Debt sell-off stokes deflation fears

Emerging market central banks cutting their holdings of US treasuries could have repercussions for the American economy, according to one global strategist.

Frances Hudson

Frances Hudson

Despite demand for US treasuries remaining robust, countries such as China, Brazil and Russia recently cut their holdings in American government debt.

Although this does not yet represent a flight from treasuries, if it persists it could put pressure on domestic sources of credit or even threaten deflation over the longer term.

The Federal Reserve’s latest Treasury International Capital report shows net purchases of long-term treasuries by foreign official institutions amounted to $17.7 billion (£11.4 billion) in November, while private foreign investors increased their holdings by $40.3 billion.
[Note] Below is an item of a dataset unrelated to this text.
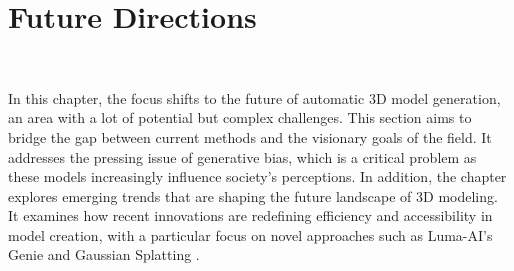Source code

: \chapter{Future Directions}~\label{ch:future}

In this chapter, the focus shifts to the future of automatic 3D model generation, an area with a lot of potential but complex challenges. This section aims to bridge the gap between current methods and the visionary goals of the field. It addresses the pressing issue of generative bias, which is a critical problem as these models increasingly influence society's perceptions. In addition, the chapter explores emerging trends that are shaping the future landscape of 3D modeling. It examines how recent innovations are redefining efficiency and accessibility in model creation, with a particular focus on novel approaches such as Luma-AI's Genie \citep{LumaAIGenie2023} and Gaussian Splatting \citep{kerbl3Dgaussians}.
But China continued to sell US treasuries over the month. The country’s holdings were $1.132 trillion in November, coming down from a peak of $1.173 trillion in July.

Frances Hudson, a global thematic strategist at Standard Life Investments, says China’s shrinking balance of payments surplus, appreciating currency and softening export growth are behind its lower treasuries holdings.

“The new buying has more or less completely dried up,” she says. “This is going to be a trend that will continue. There might be an occasional blip but you would expect this to persist in the long run.”

The reasons for other central banks scaling back their holdings reflect their own circumstances rather than a move away from American government debt, Hudson adds.

In the cases of Brazil and Russia, this can be attributed to shifts in commodity prices and the movement of goods around the world. With Switzerland, it is a result of the central bank’s recent intervention in the currency market.

Treasuries are likely to retain their haven status owing to a lack of alternatives in the debt market and the dollar’s position as the world’s reserve currency, Hudson says.

However, she adds that falling demand from foreign central banks will create greater pressure for domestic investors to buy more treasuries – especially if the Fed decides against launching a third bout of quantitative easing.

“If that happens, you might see weaker sources of credit for the rest of the US economy because if investors are buying treasuries they might not be buying corporate bonds. It could bring deflation back to the US as well,” Hudson warns.